Par la suite, cet enfant grandit, et parvint même jusqu'à la vieillesse. Il posséda longtemps la dîme de Piseux ; en mourant il l'abandonna à bon droit aux moines qui, pour l'obtenir, l'avaient nourri et soigneusement instruit. Hugues, surnommé Fresnel, fils de Gualon, avant de se faire moine, donna trois hôtes à Sainte-Marie. Etienne, fils de Gislebert, donna aux mêmes moines une terre d'une demi-charrue à Goupillières ; et quoiqu'il ne dépendît pas de mon fief, j'ai corroboré cependant sa donation dans cette charte de ma propre main. C'est pourquoi je concède et confirme tout ce qui a été donné aux moines par moi ou par mes amis ; stipulant avec bienveillance, j'accorde à Saint-Evroul ce que mes hommes lui ont donné, sauf toutefois mes droits et mon service. Je désire que si quelque homme envieux ou pervers tente par l'instinct du démon de porter atteinte à nos donations, il vienne soudain à résipiscence de cet acte insensé, afin qu'au jour du jugement, il ne soit pas, pour le crime de sa coupable entreprise et de son sacrilège, condamné par le juge équitable avec les réprouvés et ceux qui meurent de mort violente. »

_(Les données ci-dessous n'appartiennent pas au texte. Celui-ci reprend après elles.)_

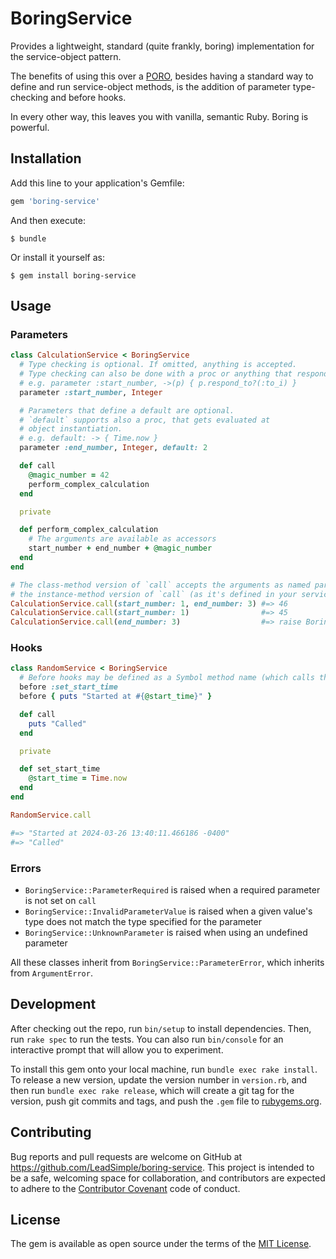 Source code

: # BoringService

Provides a lightweight, standard (quite frankly, boring) implementation for the service-object pattern.

The benefits of using this over a [PORO](https://en.wikipedia.org/wiki/Plain_old_Java_object), besides having a standard way to define and run service-object methods, is the addition of parameter type-checking and before hooks.

In every other way, this leaves you with vanilla, semantic Ruby. Boring is powerful.

## Installation

Add this line to your application's Gemfile:

```ruby
gem 'boring-service'
```

And then execute:

    $ bundle

Or install it yourself as:

    $ gem install boring-service

## Usage

### Parameters

```ruby
class CalculationService < BoringService
  # Type checking is optional. If omitted, anything is accepted.
  # Type checking can also be done with a proc or anything that responds to #===
  # e.g. parameter :start_number, ->(p) { p.respond_to?(:to_i) }
  parameter :start_number, Integer

  # Parameters that define a default are optional.
  # `default` supports also a proc, that gets evaluated at
  # object instantiation.
  # e.g. default: -> { Time.now }
  parameter :end_number, Integer, default: 2

  def call
    @magic_number = 42
    perform_complex_calculation
  end

  private

  def perform_complex_calculation
    # The arguments are available as accessors
    start_number + end_number + @magic_number
  end
end

# The class-method version of `call` accepts the arguments as named parameters and, subsequently, calls
# the instance-method version of `call` (as it's defined in your service object).
CalculationService.call(start_number: 1, end_number: 3) #=> 46
CalculationService.call(start_number: 1)                #=> 45
CalculationService.call(end_number: 3)                  #=> raise BoringService::ParameterRequired
```

### Hooks

```ruby
class RandomService < BoringService
  # Before hooks may be defined as a Symbol method name (which calls the named method) or as a block
  before :set_start_time
  before { puts "Started at #{@start_time}" }

  def call
    puts "Called"
  end

  private

  def set_start_time
    @start_time = Time.now
  end
end

RandomService.call

#=> "Started at 2024-03-26 13:40:11.466186 -0400"
#=> "Called"
```


### Errors

* `BoringService::ParameterRequired` is raised when a required parameter is not set on `call`
* `BoringService::InvalidParameterValue` is raised when a given value's type does not match the type specified for the parameter
* `BoringService::UnknownParameter` is raised when using an undefined parameter

All these classes inherit from `BoringService::ParameterError`, which inherits from `ArgumentError`.


## Development

After checking out the repo, run `bin/setup` to install dependencies. Then, run `rake spec` to run the tests. You can also run `bin/console` for an interactive prompt that will allow you to experiment.

To install this gem onto your local machine, run `bundle exec rake install`. To release a new version, update the version number in `version.rb`, and then run `bundle exec rake release`, which will create a git tag for the version, push git commits and tags, and push the `.gem` file to [rubygems.org](https://rubygems.org).

## Contributing

Bug reports and pull requests are welcome on GitHub at https://github.com/LeadSimple/boring-service. This project is intended to be a safe, welcoming space for collaboration, and contributors are expected to adhere to the [Contributor Covenant](http://contributor-covenant.org) code of conduct.


## License

The gem is available as open source under the terms of the [MIT License](http://opensource.org/licenses/MIT).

Le noble homme dont nous venons de parler confirma de sa souscription la charte transcrite ci-dessus, et remit à l'abbé Mainier, en présence de plusieurs bons témoins, l'investiture de tous ces objets. Ses fils y assistèrent, Ansold, Thibaut, Guillaume, ainsi que ses gendres Gauthier de Poissi, Baudri de Dreux, les seigneurs de Manie, Hugues et Etienne, le prêtre Gaultier, le chevalier Gaultier surnommé La Côte, Richer le prévôt, et Foulques, tous deux fils de Foulcher, Hugues et Odon, tous deux fils de Galon, Hervé, fils d'Everard, et une grande partie de la paroisse de Maule. Cependant l'abbé Mainier ordonna le prieur Goisbert, qui bientôt après termina une petite église commencée par Godefroi, prêtre d'une grande simplicité et d'une grande innocence. Peu après, les moines se rétablissant bien, à l'intérieur et à l'extérieur, et les bons paroissiens se félicitant de ces avantages, on entreprit de bâtir la nouvelle église de Sainte-Marie, après avoir détruit l'ancienne ; et, selon l'opportunité des circonstances, on la termina élégamment en vingt ans, sous les prieurs Goisbert, Guitmond, Roger et Hugues,

Beaucoup de moines sont restés à Ouche jusqu'à ce jour, et ont pieusement travaillé au culte divin.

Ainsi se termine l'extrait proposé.